Funk pointed out that it can be a challenge for team leaders to balance holding team members accountable while also juggling external environmental factors that may be playing a role in how well an agent meets their goals, like factors related to the pandemic, for instance.
Leading through uncertainty
Lindahl said he thought forever that when he launched his team, things would go well. But he soon learned that failing is part of the process.
“Just embrace the failures that you’re going to have along the way,” Lindahl said. “Just [know] that there are going to be moments when you face adversity, you’re going to face challenges, and just embrace those.”
Both Lindahl and Loken said ramping up communication within the their teams and their communities played a big role for them during the pandemic in keeping team members accountable and grounded, despite the uncertainty of the pandemic.
“The more calm you can stay as a leader and the more confident you can stay as a leader, with the same vulnerability, but being real with your people and saying we don’t have all the answers, but we’ll get through this … was huge and very impactful,” Loken said.
In terms of their team’s value propositions that help them attract new team members, Loken pointed to their team’s ability to pivot quickly when necessary. Lindahl, on the other hand, said his team’s people and the community that they’ve built are what draw new people in to his brand.
The current landscape
Lindahl said he actually believes teams today are experiencing a false sense of success because of how they buy leads or work with other third parties to create leads. He’s written about the topic as an Inman contributor, saying that if you’re buying real estate leads, your business will be kaput in two years.
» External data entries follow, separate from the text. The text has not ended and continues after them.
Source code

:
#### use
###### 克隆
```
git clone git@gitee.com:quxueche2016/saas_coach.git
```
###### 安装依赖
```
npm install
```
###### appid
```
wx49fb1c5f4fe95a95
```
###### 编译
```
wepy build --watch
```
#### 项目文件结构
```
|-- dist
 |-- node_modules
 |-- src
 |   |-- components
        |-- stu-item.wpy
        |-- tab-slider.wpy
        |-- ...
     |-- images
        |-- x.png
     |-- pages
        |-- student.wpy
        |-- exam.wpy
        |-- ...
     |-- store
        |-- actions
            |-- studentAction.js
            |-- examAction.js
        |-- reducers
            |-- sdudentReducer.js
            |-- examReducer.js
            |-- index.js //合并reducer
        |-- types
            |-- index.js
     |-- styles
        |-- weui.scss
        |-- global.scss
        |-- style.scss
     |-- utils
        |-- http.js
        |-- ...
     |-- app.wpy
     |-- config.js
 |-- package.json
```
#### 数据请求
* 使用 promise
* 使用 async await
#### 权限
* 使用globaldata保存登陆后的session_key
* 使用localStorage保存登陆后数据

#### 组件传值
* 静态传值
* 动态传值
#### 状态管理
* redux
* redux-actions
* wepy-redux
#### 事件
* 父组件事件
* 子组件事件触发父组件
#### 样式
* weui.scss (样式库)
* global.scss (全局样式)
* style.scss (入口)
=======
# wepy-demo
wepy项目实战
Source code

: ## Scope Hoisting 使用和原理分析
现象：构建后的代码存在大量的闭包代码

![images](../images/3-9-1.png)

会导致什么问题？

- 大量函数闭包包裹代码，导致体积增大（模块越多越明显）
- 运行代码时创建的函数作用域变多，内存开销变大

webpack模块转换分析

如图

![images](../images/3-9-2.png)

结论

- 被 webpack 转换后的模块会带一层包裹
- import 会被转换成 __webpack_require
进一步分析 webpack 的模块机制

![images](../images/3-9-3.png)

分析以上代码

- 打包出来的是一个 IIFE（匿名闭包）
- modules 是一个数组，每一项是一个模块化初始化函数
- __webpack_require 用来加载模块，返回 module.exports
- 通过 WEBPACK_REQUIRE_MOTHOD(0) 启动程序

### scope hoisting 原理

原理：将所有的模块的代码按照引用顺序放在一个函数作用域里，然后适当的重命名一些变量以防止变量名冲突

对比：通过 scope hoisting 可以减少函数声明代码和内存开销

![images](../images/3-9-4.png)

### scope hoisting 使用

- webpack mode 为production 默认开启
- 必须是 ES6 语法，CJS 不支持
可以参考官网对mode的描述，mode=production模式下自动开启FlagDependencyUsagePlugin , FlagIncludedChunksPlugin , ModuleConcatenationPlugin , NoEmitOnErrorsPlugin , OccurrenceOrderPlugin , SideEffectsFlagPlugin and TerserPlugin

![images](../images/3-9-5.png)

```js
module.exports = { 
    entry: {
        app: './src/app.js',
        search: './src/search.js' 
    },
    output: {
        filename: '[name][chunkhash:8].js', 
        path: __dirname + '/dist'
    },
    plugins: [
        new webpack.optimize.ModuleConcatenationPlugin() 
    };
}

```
“I think that there’s a false sense of success going on for most real estate teams in the world today,” Lindahl said. “Very few teams are actually generating their own leads [from] within, through their own marketing department … Most of it isn’t real, they haven’t generated that business on their own.”
“Make sure that you own and control your own brand,” Lindahl added.
Loken noted that starting off by just picking up the phone is one of the easiest ways to get started with building out your database.
“We built our entire inside sales program based off of that model of picking up the phone and calling,” Loken said. “It’s not rocket science. You’ve got to pick up the phone, you’ve got to build those relationships, and then you’ve got to sustain those relationships.”